Métis dignitaries seated on the platform were Provisional Council of the MNO (PCMNO) Region 4 Councillor, Ernie Gatien; President of the MNO Historic Sault Ste Marie Council, Kim Powley; and, Councillor Stan McHale. Many other Métis attended and volunteered; these included PCMNO Senator, Ruth Wagner, and MNO Historic Sault Ste Marie Council Vice-president, John Konawalchuck.

Other special guests were Mr. Bryan Hayes, MP for Sault Ste. Marie; Carol Hughes, MP for Algoma/Manitoulin/Kapuskasing); David Orazietti, MPP for Sault Ste. Marie; Isaac Murdoch, four-times great-grandson of Chief Shingwauk of the Serpent River First Nation.

The Métis Dance Club was well represented and performed to the music of both Senator Ruth Wagner and Zach and Benoit Schryer Lefebvre. More Métis dancers came from the MNO Summer Youth Cultural Program– Gen, Justine, Marie, Nikki, Erika, Jada, Melody, Hollie and Rebekah—and from the larger community of relatives and friends– Alana, Beth, Bill, Christine, Evelyn, Jean Marie, Larry, Mckenzie, Myrta, Rhona, and Tracey. These people had already contributed many volunteer hours sewing the period attire that everyone wore.

All of this activity and Métis involvement was the product of years of work donated by many people who sat on various committees to ensure that the Métis contribution to the British colony was noted. Senator Brenda Powley said: “There were a lot of Métis people involved….Anne Trudel has worked about five years on the committee….” Co-chairs, Kathy Fisher, curator of the Ermatinger Clergue National Historic Site, and Carol Caputo, executive director of Algoma Kinniwabi Travel Association, have always included the Métis in the region–starting with former PCMNO Councillor, Brent McHale, and MNO employees and volunteers like Anne Trudel, Lynne Sinclair and Heather Armstrong. This gave the local community a voice and an opportunity to sit on sub committees such as “research” and the “canoe zone”. The canoe zone, a great success, was lead by Mark Croft and Wally van Dyke of Blind River. The Métis were well represented on this committee by former PCMNO Councillor, Art Bennett and current PCMNO Councillor, Ernie Gatien, and from the MNO Historic Sault Ste. Marie Métis Council, Councillor Steve Gjos; President, Kim Powley; and Senator, Brenda Powley; Hollie and Stan McHale from the MNO North Shore Métis Council and other MNO citizens.

On July 15th re-enactors wearing voyageur and period attire had begun with an early morning presentation at the Sault Ste.
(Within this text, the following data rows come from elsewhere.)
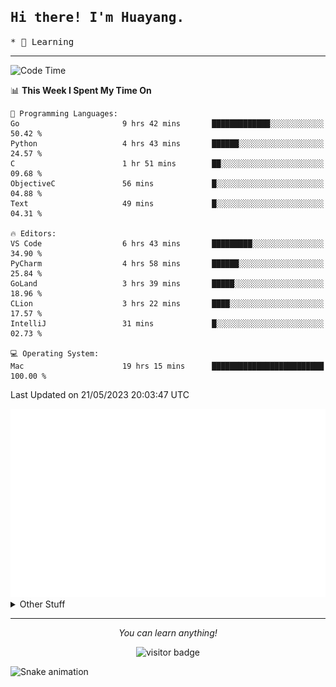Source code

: <h2>
    <samp>Hi there! I'm Huayang.</samp>
</h2>
<p>
    <samp>
        * 🧐 Learning
    </samp>
</p>

<hr>

<!--START_SECTION:waka-->
![Code Time](http://img.shields.io/badge/Code%20Time-844%20hrs%2019%20mins-blue)

📊 **This Week I Spent My Time On** 

```text
💬 Programming Languages: 
Go                       9 hrs 42 mins       █████████████░░░░░░░░░░░░   50.42 % 
Python                   4 hrs 43 mins       ██████░░░░░░░░░░░░░░░░░░░   24.57 % 
C                        1 hr 51 mins        ██░░░░░░░░░░░░░░░░░░░░░░░   09.68 % 
ObjectiveC               56 mins             █░░░░░░░░░░░░░░░░░░░░░░░░   04.88 % 
Text                     49 mins             █░░░░░░░░░░░░░░░░░░░░░░░░   04.31 % 

🔥 Editors: 
VS Code                  6 hrs 43 mins       █████████░░░░░░░░░░░░░░░░   34.90 % 
PyCharm                  4 hrs 58 mins       ██████░░░░░░░░░░░░░░░░░░░   25.84 % 
GoLand                   3 hrs 39 mins       █████░░░░░░░░░░░░░░░░░░░░   18.96 % 
CLion                    3 hrs 22 mins       ████░░░░░░░░░░░░░░░░░░░░░   17.57 % 
IntelliJ                 31 mins             █░░░░░░░░░░░░░░░░░░░░░░░░   02.73 % 

💻 Operating System: 
Mac                      19 hrs 15 mins      █████████████████████████   100.00 % 
```


 Last Updated on 21/05/2023 20:03:47 UTC
<!--END_SECTION:waka-->

<picture>
    <img src="/github-metrics.svg" alt="github metrics" style='visibility:visible'>
</picture>

<details>
  <summary>Other Stuff</summary>
  <br />
<!--   
  <p align="left">
    <img height="180em" src="https://github-readme-streak-stats.herokuapp.com/?user=GuillaumeFalourd" />
    
  </p> -->

  * 🏆 Some GitHub statistical reports:
  
  <img width="100%" src="https://github-profile-trophy.vercel.app/?username=xmchxup&column=7">
  <p align="left">  
    <img height="180em" src="https://github-readme-stats.vercel.app/api?username=xmchxup&hide_border=true&show_icons=true&include_all_commits=true&bg_color=0,EC6C6C,FFD479,FFFC79,73FA79&theme=graywhite&locale=en" />
    <img height="180em" src="https://github-readme-stats.vercel.app/api/top-langs/?username=xmchxup&hide=css,scss,html&langs_count=8&hide_border=true&layout=compact&bg_color=0,73FA79,73FDFF,D783FF&theme=graywhite&locale=en" />
  </p>
  
  <img width="100%" src="https://github-profile-summary-cards.vercel.app/api/cards/profile-details?username=xmchxup&theme=github" />
 
</a>
</details>
<hr>
<p align="center">
    <i>You can learn anything!</i>
    <p align="center">
        <img src="https://visitor-badge.laobi.icu/badge?page_id=xmchxup" alt="visitor badge"/>       
    </p>
</p>

![Snake animation](https://github.com/XmchxUp/XmchxUp/blob/output/github-contribution-grid-snake.gif)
Marie Yacht Club where the sash, its functions and essential role in the fur trade were introduced to spectators and participants. Kim Powley then presented sashes to all 65 re-enactors individually. Many of the people said that they had a new understanding of the significance of the sash.

Following the re-enactments at St, Joseph’s Island, the activities moved to the “Old Stone House” in Sault Ste Marie where visitors enjoyed a different kind of “re-enactment”. Domestic skills, such as beading, rug hooking, embroidery, candle making, period games and more Métis dancing were demonstrated by the many Métis volunteers. The youngest dancer was Savannah Hansen, daughter of MNO employee Shawna Hansen. Savannah, at four years of age, is already teaching her daycare peers the rabbit dance.
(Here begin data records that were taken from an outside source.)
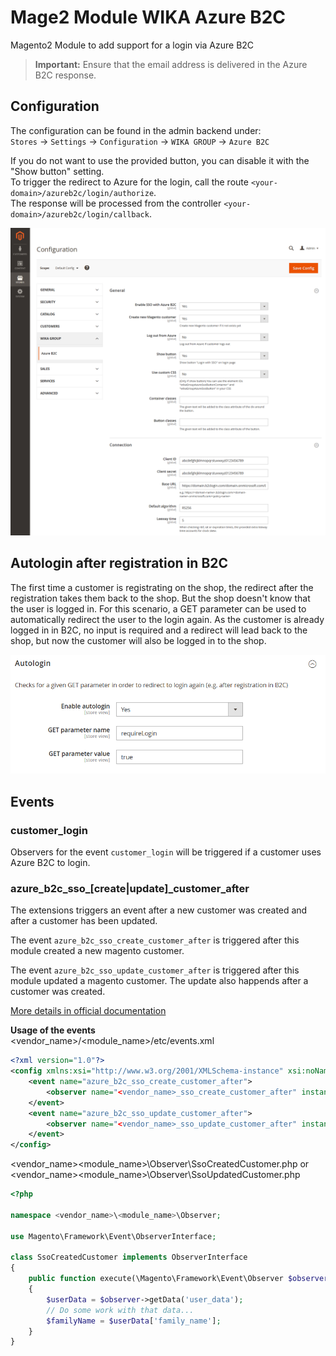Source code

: # Mage2 Module WIKA Azure B2C

Magento2 Module to add support for a login via Azure B2C

> **Important:** Ensure that the email address is delivered in the Azure B2C response.

## Configuration
The configuration can be found in the admin backend under:  
`Stores` -> `Settings` -> `Configuration` -> `WIKA GROUP` -> `Azure B2C`

If you do not want to use the provided button, you can disable it with the "Show button" setting.  
To trigger the redirect to Azure for the login, call the route `<your-domain>/azureb2c/login/authorize`.  
The response will be processed from the controller `<your-domain>/azureb2c/login/callback`.

![image](doc/Settings.png)

## Autologin after registration in B2C
The first time a customer is registrating on the shop, the redirect after the registration takes them back to the shop.
But the shop doesn't know that the user is logged in.
For this scenario, a GET parameter can be used to automatically redirect the user to the login again.
As the customer is already logged in in B2C, no input is required and a redirect will lead back to the shop, but now the customer will also be logged in to the shop.

![image](doc/AutologinSettings.png)

## Events

### customer_login
Observers for the event `customer_login` will be triggered if a customer uses Azure B2C to login.

### azure_b2c_sso_[create|update]_customer_after
The extensions triggers an event after a new customer was created and after a customer has been updated.

The event `azure_b2c_sso_create_customer_after` is triggered after this module created a new magento customer.

The event `azure_b2c_sso_update_customer_after` is triggered after this module updated a magento customer. The update also happends after a customer was created.

[More details in official documentation](https://developer.adobe.com/commerce/php/development/components/events-and-observers/)

**Usage of the events**  
<vendor_name>/<module_name>/etc/events.xml
```xml
<?xml version="1.0"?>
<config xmlns:xsi="http://www.w3.org/2001/XMLSchema-instance" xsi:noNamespaceSchemaLocation="urn:magento:framework:Event/etc/events.xsd">
    <event name="azure_b2c_sso_create_customer_after">
        <observer name="<vendor_name>_sso_create_customer_after" instance="<vendor_name>\<module_name>\Observer\SsoCreatedCustomer"/>
    </event>
    <event name="azure_b2c_sso_update_customer_after">
        <observer name="<vendor_name>_sso_update_customer_after" instance="<vendor_name>\<module_name>\Observer\SsoUpdatedCustomer"/>
    </event>
</config>
```

<vendor_name>\<module_name>\Observer\SsoCreatedCustomer.php or <vendor_name>\<module_name>\Observer\SsoUpdatedCustomer.php
```php
<?php

namespace <vendor_name>\<module_name>\Observer;

use Magento\Framework\Event\ObserverInterface;

class SsoCreatedCustomer implements ObserverInterface
{
    public function execute(\Magento\Framework\Event\Observer $observer)
    {
        $userData = $observer->getData('user_data');
        // Do some work with that data...
        $familyName = $userData['family_name'];
    }
}
```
Over the next three years, the 1812 Bicentennial will be recognized on both sides of the American and Canadian border by celebrating 200 years of friendship. The taking of Fort Mackinac on Mackinaw Island is recognized as the first strategic move after the Americans declared war on Great Britain. In the Sault Ste. Marie and Algoma region, the Algoma 1812 executive is focusing on true friends, true stories and true heritage.